(Stored dataset items)
****************************************
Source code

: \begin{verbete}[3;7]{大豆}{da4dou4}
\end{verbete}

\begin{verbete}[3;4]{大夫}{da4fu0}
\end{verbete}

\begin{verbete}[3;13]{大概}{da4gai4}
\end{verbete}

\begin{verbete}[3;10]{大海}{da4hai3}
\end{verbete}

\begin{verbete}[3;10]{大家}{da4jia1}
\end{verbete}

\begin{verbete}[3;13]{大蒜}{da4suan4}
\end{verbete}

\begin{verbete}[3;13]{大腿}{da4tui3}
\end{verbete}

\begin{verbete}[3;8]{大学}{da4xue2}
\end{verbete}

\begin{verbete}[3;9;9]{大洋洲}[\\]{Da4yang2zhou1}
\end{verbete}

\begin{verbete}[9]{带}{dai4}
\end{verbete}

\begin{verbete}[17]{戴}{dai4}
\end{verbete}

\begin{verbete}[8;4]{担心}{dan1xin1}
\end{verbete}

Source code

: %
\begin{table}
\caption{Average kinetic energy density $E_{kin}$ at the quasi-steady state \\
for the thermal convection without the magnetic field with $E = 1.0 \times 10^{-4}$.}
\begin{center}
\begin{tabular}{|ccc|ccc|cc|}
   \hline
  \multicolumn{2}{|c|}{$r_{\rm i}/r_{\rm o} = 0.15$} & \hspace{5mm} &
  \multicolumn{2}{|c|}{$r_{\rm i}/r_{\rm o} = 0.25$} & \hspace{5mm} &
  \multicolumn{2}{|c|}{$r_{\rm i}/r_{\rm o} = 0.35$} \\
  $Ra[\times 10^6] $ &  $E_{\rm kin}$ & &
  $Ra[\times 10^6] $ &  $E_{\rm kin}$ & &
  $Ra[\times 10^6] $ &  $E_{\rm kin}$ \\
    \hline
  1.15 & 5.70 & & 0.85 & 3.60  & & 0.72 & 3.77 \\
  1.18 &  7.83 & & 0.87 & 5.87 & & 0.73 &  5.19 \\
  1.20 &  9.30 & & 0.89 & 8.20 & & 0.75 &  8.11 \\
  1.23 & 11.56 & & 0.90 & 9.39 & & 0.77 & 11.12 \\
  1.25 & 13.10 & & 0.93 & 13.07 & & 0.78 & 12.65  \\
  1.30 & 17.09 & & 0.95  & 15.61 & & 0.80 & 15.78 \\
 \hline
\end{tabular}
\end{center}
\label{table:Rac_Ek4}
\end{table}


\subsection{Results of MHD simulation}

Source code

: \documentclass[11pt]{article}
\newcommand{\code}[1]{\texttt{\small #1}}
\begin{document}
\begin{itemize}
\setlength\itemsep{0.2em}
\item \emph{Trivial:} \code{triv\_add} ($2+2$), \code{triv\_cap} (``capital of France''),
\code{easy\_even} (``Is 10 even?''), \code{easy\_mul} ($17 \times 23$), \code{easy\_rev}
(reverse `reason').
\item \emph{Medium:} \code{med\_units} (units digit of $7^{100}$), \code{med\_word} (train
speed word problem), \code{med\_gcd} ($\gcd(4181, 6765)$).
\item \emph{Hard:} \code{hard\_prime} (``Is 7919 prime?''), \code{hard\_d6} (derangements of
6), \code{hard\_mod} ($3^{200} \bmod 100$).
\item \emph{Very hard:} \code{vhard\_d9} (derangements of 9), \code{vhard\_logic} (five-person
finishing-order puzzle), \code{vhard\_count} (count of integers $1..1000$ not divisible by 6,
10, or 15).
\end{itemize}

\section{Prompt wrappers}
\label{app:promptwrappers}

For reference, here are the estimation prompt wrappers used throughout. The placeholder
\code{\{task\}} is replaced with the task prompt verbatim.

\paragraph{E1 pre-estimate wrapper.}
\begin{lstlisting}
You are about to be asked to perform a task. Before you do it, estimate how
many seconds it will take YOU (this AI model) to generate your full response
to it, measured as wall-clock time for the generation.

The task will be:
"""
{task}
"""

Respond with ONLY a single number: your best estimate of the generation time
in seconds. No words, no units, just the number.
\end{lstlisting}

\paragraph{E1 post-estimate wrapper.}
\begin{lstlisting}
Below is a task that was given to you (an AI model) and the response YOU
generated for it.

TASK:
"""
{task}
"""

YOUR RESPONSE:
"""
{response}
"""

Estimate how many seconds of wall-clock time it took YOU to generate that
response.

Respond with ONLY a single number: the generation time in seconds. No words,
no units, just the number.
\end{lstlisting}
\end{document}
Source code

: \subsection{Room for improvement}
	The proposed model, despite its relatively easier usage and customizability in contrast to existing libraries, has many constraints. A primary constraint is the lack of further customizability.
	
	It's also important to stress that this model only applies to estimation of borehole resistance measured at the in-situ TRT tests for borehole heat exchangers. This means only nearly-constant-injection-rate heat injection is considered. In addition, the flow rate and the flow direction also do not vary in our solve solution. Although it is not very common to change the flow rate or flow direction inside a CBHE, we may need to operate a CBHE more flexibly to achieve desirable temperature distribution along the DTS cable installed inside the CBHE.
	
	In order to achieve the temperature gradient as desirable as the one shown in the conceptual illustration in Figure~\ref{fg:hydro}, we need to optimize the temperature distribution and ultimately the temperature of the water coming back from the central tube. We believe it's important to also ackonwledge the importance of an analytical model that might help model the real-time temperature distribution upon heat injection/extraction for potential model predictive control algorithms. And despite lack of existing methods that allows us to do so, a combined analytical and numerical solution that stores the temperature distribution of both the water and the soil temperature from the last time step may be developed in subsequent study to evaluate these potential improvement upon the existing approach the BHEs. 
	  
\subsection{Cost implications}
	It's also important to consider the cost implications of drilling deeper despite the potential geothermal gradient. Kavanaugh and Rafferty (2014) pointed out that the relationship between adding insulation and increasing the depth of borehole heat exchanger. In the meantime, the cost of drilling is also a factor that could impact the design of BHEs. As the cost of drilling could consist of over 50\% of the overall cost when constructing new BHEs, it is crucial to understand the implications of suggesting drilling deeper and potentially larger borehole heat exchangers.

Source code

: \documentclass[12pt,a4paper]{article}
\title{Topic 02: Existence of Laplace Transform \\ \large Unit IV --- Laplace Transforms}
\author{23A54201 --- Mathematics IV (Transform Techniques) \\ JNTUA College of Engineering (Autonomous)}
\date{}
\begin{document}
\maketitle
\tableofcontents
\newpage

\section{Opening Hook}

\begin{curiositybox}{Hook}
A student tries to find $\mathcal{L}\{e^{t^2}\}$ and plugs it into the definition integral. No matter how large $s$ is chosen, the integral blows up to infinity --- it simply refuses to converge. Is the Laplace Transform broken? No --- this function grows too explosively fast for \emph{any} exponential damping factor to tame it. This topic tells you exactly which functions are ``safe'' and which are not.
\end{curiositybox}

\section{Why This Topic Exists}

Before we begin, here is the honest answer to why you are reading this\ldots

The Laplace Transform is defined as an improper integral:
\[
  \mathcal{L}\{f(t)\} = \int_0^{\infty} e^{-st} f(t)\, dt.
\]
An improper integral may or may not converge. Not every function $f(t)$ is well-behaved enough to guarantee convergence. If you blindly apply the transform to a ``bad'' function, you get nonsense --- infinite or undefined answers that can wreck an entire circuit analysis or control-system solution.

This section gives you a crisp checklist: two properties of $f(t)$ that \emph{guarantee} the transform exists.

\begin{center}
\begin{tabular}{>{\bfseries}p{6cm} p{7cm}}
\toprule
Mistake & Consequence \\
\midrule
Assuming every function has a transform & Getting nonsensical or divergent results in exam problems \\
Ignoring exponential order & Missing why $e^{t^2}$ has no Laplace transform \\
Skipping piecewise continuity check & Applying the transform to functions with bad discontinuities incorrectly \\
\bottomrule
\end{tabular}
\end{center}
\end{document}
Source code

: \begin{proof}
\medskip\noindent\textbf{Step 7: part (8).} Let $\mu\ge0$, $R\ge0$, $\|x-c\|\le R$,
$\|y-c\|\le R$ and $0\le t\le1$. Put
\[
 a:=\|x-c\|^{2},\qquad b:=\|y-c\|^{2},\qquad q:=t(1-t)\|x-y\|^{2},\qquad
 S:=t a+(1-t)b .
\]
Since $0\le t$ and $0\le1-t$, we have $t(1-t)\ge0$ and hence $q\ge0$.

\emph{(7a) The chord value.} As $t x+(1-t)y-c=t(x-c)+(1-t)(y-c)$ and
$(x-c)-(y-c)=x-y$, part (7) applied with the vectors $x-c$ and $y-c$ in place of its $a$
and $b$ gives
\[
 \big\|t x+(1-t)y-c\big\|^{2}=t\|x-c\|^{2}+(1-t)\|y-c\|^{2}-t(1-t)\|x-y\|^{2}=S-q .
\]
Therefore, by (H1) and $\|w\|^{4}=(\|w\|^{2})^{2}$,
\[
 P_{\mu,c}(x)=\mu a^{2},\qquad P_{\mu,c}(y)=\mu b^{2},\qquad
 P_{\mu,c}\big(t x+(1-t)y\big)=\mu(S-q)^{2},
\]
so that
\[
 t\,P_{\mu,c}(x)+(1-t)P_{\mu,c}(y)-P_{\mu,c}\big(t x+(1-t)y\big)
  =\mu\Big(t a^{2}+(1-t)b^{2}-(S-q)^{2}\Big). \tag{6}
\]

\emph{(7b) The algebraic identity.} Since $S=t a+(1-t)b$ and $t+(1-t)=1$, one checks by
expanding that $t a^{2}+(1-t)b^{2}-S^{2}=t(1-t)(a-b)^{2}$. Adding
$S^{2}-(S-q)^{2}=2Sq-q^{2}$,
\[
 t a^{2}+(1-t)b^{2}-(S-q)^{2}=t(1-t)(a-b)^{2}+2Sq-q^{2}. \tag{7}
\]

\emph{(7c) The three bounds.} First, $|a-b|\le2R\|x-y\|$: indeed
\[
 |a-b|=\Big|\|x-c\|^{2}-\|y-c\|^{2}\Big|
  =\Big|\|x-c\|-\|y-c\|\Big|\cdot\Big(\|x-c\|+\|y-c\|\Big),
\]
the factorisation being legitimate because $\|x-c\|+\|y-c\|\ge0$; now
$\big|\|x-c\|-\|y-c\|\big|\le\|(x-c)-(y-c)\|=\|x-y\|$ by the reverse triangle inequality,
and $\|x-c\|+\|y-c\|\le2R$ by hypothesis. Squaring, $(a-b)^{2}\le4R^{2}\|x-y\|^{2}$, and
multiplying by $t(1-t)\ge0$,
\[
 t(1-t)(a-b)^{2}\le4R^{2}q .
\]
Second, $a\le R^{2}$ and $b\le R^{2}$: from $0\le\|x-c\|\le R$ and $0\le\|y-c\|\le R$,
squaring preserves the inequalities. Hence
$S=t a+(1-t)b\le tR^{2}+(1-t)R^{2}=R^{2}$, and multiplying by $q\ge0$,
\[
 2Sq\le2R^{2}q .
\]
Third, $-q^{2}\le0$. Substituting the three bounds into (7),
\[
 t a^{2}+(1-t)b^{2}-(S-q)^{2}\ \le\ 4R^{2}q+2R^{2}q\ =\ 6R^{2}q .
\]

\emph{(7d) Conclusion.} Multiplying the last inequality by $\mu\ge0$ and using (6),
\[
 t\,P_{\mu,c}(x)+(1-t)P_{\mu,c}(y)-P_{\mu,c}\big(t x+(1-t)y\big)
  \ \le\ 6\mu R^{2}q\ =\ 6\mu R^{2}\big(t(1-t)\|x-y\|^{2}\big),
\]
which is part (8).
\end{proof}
****************************************
### Work order
Show every line in the entries where the string "qquad" occurs.

### Output for this exercise
 a:=\|x-c\|^{2},\qquad b:=\|y-c\|^{2},\qquad q:=t(1-t)\|x-y\|^{2},\qquad
 P_{\mu,c}(x)=\mu a^{2},\qquad P_{\mu,c}(y)=\mu b^{2},\qquad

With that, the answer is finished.